This is a heads up to those interested in Python-implemented optimization algorithms. I've updated my optimize.py module to version 0.3 by including two new unconstrained optimization algorithms to minimize a function of many variables -- one which implements a quasi-Newton algorithm (BFGS) and another which implements a practical Newton's algorithm using conjugate gradients to invert the Hessian (approximated if not provided). The license is very liberal it's available at http://oliphant.netpedia.net/packages/optimize.py Here are the docstrings:
print optimize.fminBFGS.__doc__
xopt = fminBFGS(f, fprime, x0, args=(), avegtol=1e-5, maxiter=None, fulloutput=0, printmessg=1) Optimize the function, f, whose gradient is given by fprime using the quasi-Newton method of Broyden, Fletcher, Goldfarb, and Shanno (BFGS) See Wright, and Nocedal 'Numerical Optimization', 1999, pg. 198.
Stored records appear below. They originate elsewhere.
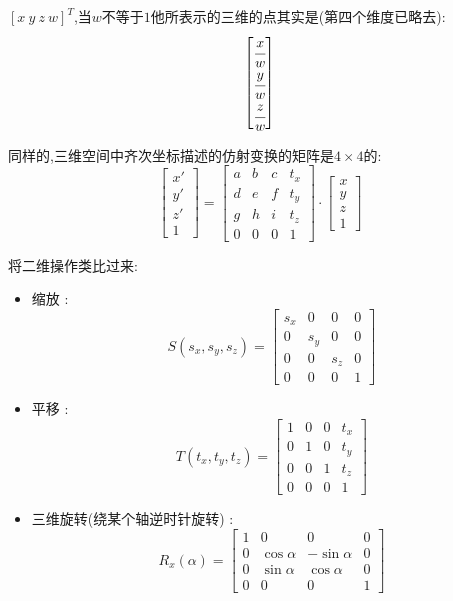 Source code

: {{{      $\left[x\ y\ z\ w\right]^T$,当$w$不等于$1$他所表示的三维的点其实是(第四个维度已略去):
      $$\begin{bmatrix}
          \cfrac{x}{w} \\
          \cfrac{y}{w} \\
          \cfrac{z}{w} \\
        \end{bmatrix}$$

      同样的,三维空间中齐次坐标描述的仿射变换的矩阵是$4 \times 4$的:
      $$\begin{bmatrix}
          x\prime \\
          y\prime \\
          z\prime \\
          1
        \end{bmatrix}
        =
        \begin{bmatrix}
          a & b & c & t_x \\
          d & e & f & t_y \\
          g & h & i & t_z \\
          0 & 0 & 0 & 1
        \end{bmatrix}
        \cdot
        \begin{bmatrix}
          x \\
          y \\
          z \\
          1
        \end{bmatrix}$$

      将二维操作类比过来:

      \begin{itemize}
        \item 缩放 : $$
                S(s_x,s_y,s_z) =\begin{bmatrix}
                  s_x & 0   & 0   & 0 \\
                  0   & s_y & 0   & 0 \\
                  0   & 0   & s_z & 0 \\
                  0   & 0   & 0   & 1
                \end{bmatrix}
              $$
        \item 平移 : $$
                T(t_x,t_y,t_z) = \begin{bmatrix}
                  1 & 0 & 0 & t_x \\
                  0 & 1 & 0 & t_y \\
                  0 & 0 & 1 & t_z \\
                  0 & 0 & 0 & 1
                \end{bmatrix}
              $$
        \item 三维旋转(绕某个轴逆时针旋转) :
              $$
                R_x(\alpha) = \begin{bmatrix}
                  1 & 0          & 0           & 0 \\
                  0 & \cos\alpha & -\sin\alpha & 0 \\
                  0 & \sin\alpha & \cos\alpha  & 0 \\
                  0 & 0          & 0           & 1
                \end{bmatrix}
              $$


\end{itemize}}}}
print optimize.fminNCG.__doc__
xopt = fminNCG(f, fprime, x0, fhess_p=None, args=(), avextol=1e-5, maxiter=None, fulloutput=0, printmessg=1) Optimize the function, f, whose gradient is given by fprime using the Newton-CG method. fhess_p must compute the hessian times an arbitrary vector. If it is not given, finite-differences on fprime are used to compute it. See Wright, and Nocedal 'Numerical Optimization', 1999, pg. 140.